**Exercise objective**
Below are records to transcribe in full and unchanged; omit every picture.

**Data excerpts**
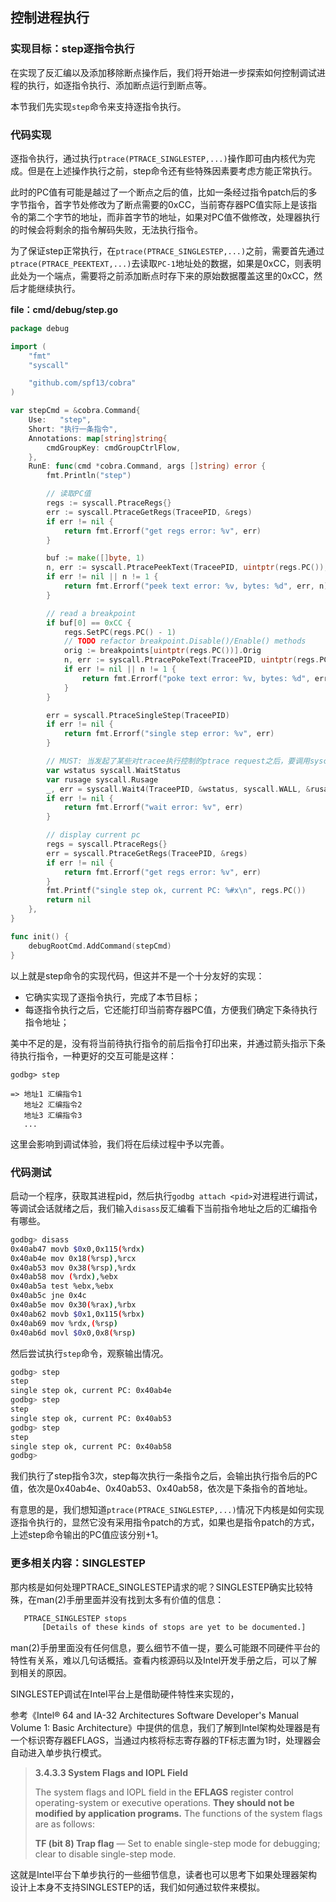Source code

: ## 控制进程执行

### 实现目标：step逐指令执行

在实现了反汇编以及添加移除断点操作后，我们将开始进一步探索如何控制调试进程的执行，如逐指令执行、添加断点运行到断点等。

本节我们先实现`step`命令来支持逐指令执行。

### 代码实现

逐指令执行，通过执行`ptrace(PTRACE_SINGLESTEP,...)`操作即可由内核代为完成。但是在上述操作执行之前，step命令还有些特殊因素要考虑方能正常执行。

此时的PC值有可能是越过了一个断点之后的值，比如一条经过指令patch后的多字节指令，首字节处修改为了断点需要的0xCC，当前寄存器PC值实际上是该指令的第二个字节的地址，而非首字节的地址，如果对PC值不做修改，处理器执行的时候会将剩余的指令解码失败，无法执行指令。

为了保证step正常执行，在`ptrace(PTRACE_SINGLESTEP,...)`之前，需要首先通过`ptrace(PTRACE_PEEKTEXT,...)`去读取`PC-1`地址处的数据，如果是0xCC，则表明此处为一个端点，需要将之前添加断点时存下来的原始数据覆盖这里的0xCC，然后才能继续执行。

**file：cmd/debug/step.go**

```go
package debug

import (
	"fmt"
	"syscall"

	"github.com/spf13/cobra"
)

var stepCmd = &cobra.Command{
	Use:   "step",
	Short: "执行一条指令",
	Annotations: map[string]string{
		cmdGroupKey: cmdGroupCtrlFlow,
	},
	RunE: func(cmd *cobra.Command, args []string) error {
		fmt.Println("step")

		// 读取PC值
		regs := syscall.PtraceRegs{}
		err := syscall.PtraceGetRegs(TraceePID, &regs)
		if err != nil {
			return fmt.Errorf("get regs error: %v", err)
		}

		buf := make([]byte, 1)
		n, err := syscall.PtracePeekText(TraceePID, uintptr(regs.PC()), buf)
		if err != nil || n != 1 {
			return fmt.Errorf("peek text error: %v, bytes: %d", err, n)
		}

		// read a breakpoint
		if buf[0] == 0xCC {
			regs.SetPC(regs.PC() - 1)
			// TODO refactor breakpoint.Disable()/Enable() methods
			orig := breakpoints[uintptr(regs.PC())].Orig
			n, err := syscall.PtracePokeText(TraceePID, uintptr(regs.PC()), []byte{orig})
			if err != nil || n != 1 {
				return fmt.Errorf("poke text error: %v, bytes: %d", err, n)
			}
		}

		err = syscall.PtraceSingleStep(TraceePID)
		if err != nil {
			return fmt.Errorf("single step error: %v", err)
		}

		// MUST: 当发起了某些对tracee执行控制的ptrace request之后，要调用syscall.Wait等待并获取tracee状态变化
		var wstatus syscall.WaitStatus
		var rusage syscall.Rusage
		_, err = syscall.Wait4(TraceePID, &wstatus, syscall.WALL, &rusage)
		if err != nil {
			return fmt.Errorf("wait error: %v", err)
		}

		// display current pc
		regs = syscall.PtraceRegs{}
		err = syscall.PtraceGetRegs(TraceePID, &regs)
		if err != nil {
			return fmt.Errorf("get regs error: %v", err)
		}
		fmt.Printf("single step ok, current PC: %#x\n", regs.PC())
		return nil
	},
}

func init() {
	debugRootCmd.AddCommand(stepCmd)
}

```

以上就是step命令的实现代码，但这并不是一个十分友好的实现：

- 它确实实现了逐指令执行，完成了本节目标；
- 每逐指令执行之后，它还能打印当前寄存器PC值，方便我们确定下条待执行指令地址；

美中不足的是，没有将当前待执行指令的前后指令打印出来，并通过箭头指示下条待执行指令，一种更好的交互可能是这样：

```
godbg> step

=> 地址1 汇编指令1
   地址2 汇编指令2
   地址3 汇编指令3
   ...
```

这里会影响到调试体验，我们将在后续过程中予以完善。



### 代码测试

启动一个程序，获取其进程pid，然后执行`godbg attach <pid>`对进程进行调试，等调试会话就绪之后，我们输入`disass`反汇编看下当前指令地址之后的汇编指令有哪些。

```bash
godbg> disass
0x40ab47 movb $0x0,0x115(%rdx)
0x40ab4e mov 0x18(%rsp),%rcx
0x40ab53 mov 0x38(%rsp),%rdx
0x40ab58 mov (%rdx),%ebx
0x40ab5a test %ebx,%ebx
0x40ab5c jne 0x4c
0x40ab5e mov 0x30(%rax),%rbx
0x40ab62 movb $0x1,0x115(%rbx)
0x40ab69 mov %rdx,(%rsp)
0x40ab6d movl $0x0,0x8(%rsp)
```

然后尝试执行`step`命令，观察输出情况。

```bash
godbg> step
step
single step ok, current PC: 0x40ab4e
godbg> step
step
single step ok, current PC: 0x40ab53
godbg> step
step
single step ok, current PC: 0x40ab58
godbg> 
```

我们执行了step指令3次，step每次执行一条指令之后，会输出执行指令后的PC值，依次是0x40ab4e、0x40ab53、0x40ab58，依次是下条指令的首地址。

有意思的是，我们想知道`ptrace(PTRACE_SINGLESTEP,...)`情况下内核是如何实现逐指令执行的，显然它没有采用指令patch的方式，如果也是指令patch的方式，上述step命令输出的PC值应该分别+1。

### 更多相关内容：SINGLESTEP

那内核是如何处理PTRACE_SINGLESTEP请求的呢？SINGLESTEP确实比较特殊，在man(2)手册里面并没有找到太多有价值的信息：

```bash
   PTRACE_SINGLESTEP stops
       [Details of these kinds of stops are yet to be documented.]
```

man(2)手册里面没有任何信息，要么细节不值一提，要么可能跟不同硬件平台的特性有关系，难以几句话概括。查看内核源码以及Intel开发手册之后，可以了解到相关的原因。

SINGLESTEP调试在Intel平台上是借助硬件特性来实现的，

参考《Intel® 64 and IA-32 Architectures Software Developer's Manual Volume 1: Basic Architecture》中提供的信息，我们了解到Intel架构处理器是有一个标识寄存器EFLAGS，当通过内核将标志寄存器的TF标志置为1时，处理器会自动进入单步执行模式。

> **3.4.3.3 System Flags and IOPL Field**
>
> The system flags and IOPL field in the **EFLAGS** register control operating-system or executive operations. **They should not be modified by application programs.** The functions of the system flags are as follows:
>
> **TF (bit 8) Trap flag** — Set to enable single-step mode for debugging; clear to disable single-step mode. 

这就是Intel平台下单步执行的一些细节信息，读者也可以思考下如果处理器架构设计上本身不支持SINGLESTEP的话，我们如何通过软件来模拟。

**Final answer**
Source code

: ## 控制进程执行

### 实现目标：step逐指令执行

在实现了反汇编以及添加移除断点操作后，我们将开始进一步探索如何控制调试进程的执行，如逐指令执行、添加断点运行到断点等。

本节我们先实现`step`命令来支持逐指令执行。

### 代码实现

逐指令执行，通过执行`ptrace(PTRACE_SINGLESTEP,...)`操作即可由内核代为完成。但是在上述操作执行之前，step命令还有些特殊因素要考虑方能正常执行。

此时的PC值有可能是越过了一个断点之后的值，比如一条经过指令patch后的多字节指令，首字节处修改为了断点需要的0xCC，当前寄存器PC值实际上是该指令的第二个字节的地址，而非首字节的地址，如果对PC值不做修改，处理器执行的时候会将剩余的指令解码失败，无法执行指令。

为了保证step正常执行，在`ptrace(PTRACE_SINGLESTEP,...)`之前，需要首先通过`ptrace(PTRACE_PEEKTEXT,...)`去读取`PC-1`地址处的数据，如果是0xCC，则表明此处为一个端点，需要将之前添加断点时存下来的原始数据覆盖这里的0xCC，然后才能继续执行。

**file：cmd/debug/step.go**

```go
package debug

import (
	"fmt"
	"syscall"

	"github.com/spf13/cobra"
)

var stepCmd = &cobra.Command{
	Use:   "step",
	Short: "执行一条指令",
	Annotations: map[string]string{
		cmdGroupKey: cmdGroupCtrlFlow,
	},
	RunE: func(cmd *cobra.Command, args []string) error {
		fmt.Println("step")

		// 读取PC值
		regs := syscall.PtraceRegs{}
		err := syscall.PtraceGetRegs(TraceePID, &regs)
		if err != nil {
			return fmt.Errorf("get regs error: %v", err)
		}

		buf := make([]byte, 1)
		n, err := syscall.PtracePeekText(TraceePID, uintptr(regs.PC()), buf)
		if err != nil || n != 1 {
			return fmt.Errorf("peek text error: %v, bytes: %d", err, n)
		}

		// read a breakpoint
		if buf[0] == 0xCC {
			regs.SetPC(regs.PC() - 1)
			// TODO refactor breakpoint.Disable()/Enable() methods
			orig := breakpoints[uintptr(regs.PC())].Orig
			n, err := syscall.PtracePokeText(TraceePID, uintptr(regs.PC()), []byte{orig})
			if err != nil || n != 1 {
				return fmt.Errorf("poke text error: %v, bytes: %d", err, n)
			}
		}

		err = syscall.PtraceSingleStep(TraceePID)
		if err != nil {
			return fmt.Errorf("single step error: %v", err)
		}

		// MUST: 当发起了某些对tracee执行控制的ptrace request之后，要调用syscall.Wait等待并获取tracee状态变化
		var wstatus syscall.WaitStatus
		var rusage syscall.Rusage
		_, err = syscall.Wait4(TraceePID, &wstatus, syscall.WALL, &rusage)
		if err != nil {
			return fmt.Errorf("wait error: %v", err)
		}

		// display current pc
		regs = syscall.PtraceRegs{}
		err = syscall.PtraceGetRegs(TraceePID, &regs)
		if err != nil {
			return fmt.Errorf("get regs error: %v", err)
		}
		fmt.Printf("single step ok, current PC: %#x\n", regs.PC())
		return nil
	},
}

func init() {
	debugRootCmd.AddCommand(stepCmd)
}

```

以上就是step命令的实现代码，但这并不是一个十分友好的实现：

- 它确实实现了逐指令执行，完成了本节目标；
- 每逐指令执行之后，它还能打印当前寄存器PC值，方便我们确定下条待执行指令地址；

美中不足的是，没有将当前待执行指令的前后指令打印出来，并通过箭头指示下条待执行指令，一种更好的交互可能是这样：

```
godbg> step

=> 地址1 汇编指令1
   地址2 汇编指令2
   地址3 汇编指令3
   ...
```

这里会影响到调试体验，我们将在后续过程中予以完善。



### 代码测试

启动一个程序，获取其进程pid，然后执行`godbg attach <pid>`对进程进行调试，等调试会话就绪之后，我们输入`disass`反汇编看下当前指令地址之后的汇编指令有哪些。

```bash
godbg> disass
0x40ab47 movb $0x0,0x115(%rdx)
0x40ab4e mov 0x18(%rsp),%rcx
0x40ab53 mov 0x38(%rsp),%rdx
0x40ab58 mov (%rdx),%ebx
0x40ab5a test %ebx,%ebx
0x40ab5c jne 0x4c
0x40ab5e mov 0x30(%rax),%rbx
0x40ab62 movb $0x1,0x115(%rbx)
0x40ab69 mov %rdx,(%rsp)
0x40ab6d movl $0x0,0x8(%rsp)
```

然后尝试执行`step`命令，观察输出情况。

```bash
godbg> step
step
single step ok, current PC: 0x40ab4e
godbg> step
step
single step ok, current PC: 0x40ab53
godbg> step
step
single step ok, current PC: 0x40ab58
godbg> 
```

我们执行了step指令3次，step每次执行一条指令之后，会输出执行指令后的PC值，依次是0x40ab4e、0x40ab53、0x40ab58，依次是下条指令的首地址。

有意思的是，我们想知道`ptrace(PTRACE_SINGLESTEP,...)`情况下内核是如何实现逐指令执行的，显然它没有采用指令patch的方式，如果也是指令patch的方式，上述step命令输出的PC值应该分别+1。

### 更多相关内容：SINGLESTEP

那内核是如何处理PTRACE_SINGLESTEP请求的呢？SINGLESTEP确实比较特殊，在man(2)手册里面并没有找到太多有价值的信息：

```bash
   PTRACE_SINGLESTEP stops
       [Details of these kinds of stops are yet to be documented.]
```

man(2)手册里面没有任何信息，要么细节不值一提，要么可能跟不同硬件平台的特性有关系，难以几句话概括。查看内核源码以及Intel开发手册之后，可以了解到相关的原因。

SINGLESTEP调试在Intel平台上是借助硬件特性来实现的，

参考《Intel® 64 and IA-32 Architectures Software Developer's Manual Volume 1: Basic Architecture》中提供的信息，我们了解到Intel架构处理器是有一个标识寄存器EFLAGS，当通过内核将标志寄存器的TF标志置为1时，处理器会自动进入单步执行模式。

> **3.4.3.3 System Flags and IOPL Field**
>
> The system flags and IOPL field in the **EFLAGS** register control operating-system or executive operations. **They should not be modified by application programs.** The functions of the system flags are as follows:
>
> **TF (bit 8) Trap flag** — Set to enable single-step mode for debugging; clear to disable single-step mode. 

这就是Intel平台下单步执行的一些细节信息，读者也可以思考下如果处理器架构设计上本身不支持SINGLESTEP的话，我们如何通过软件来模拟。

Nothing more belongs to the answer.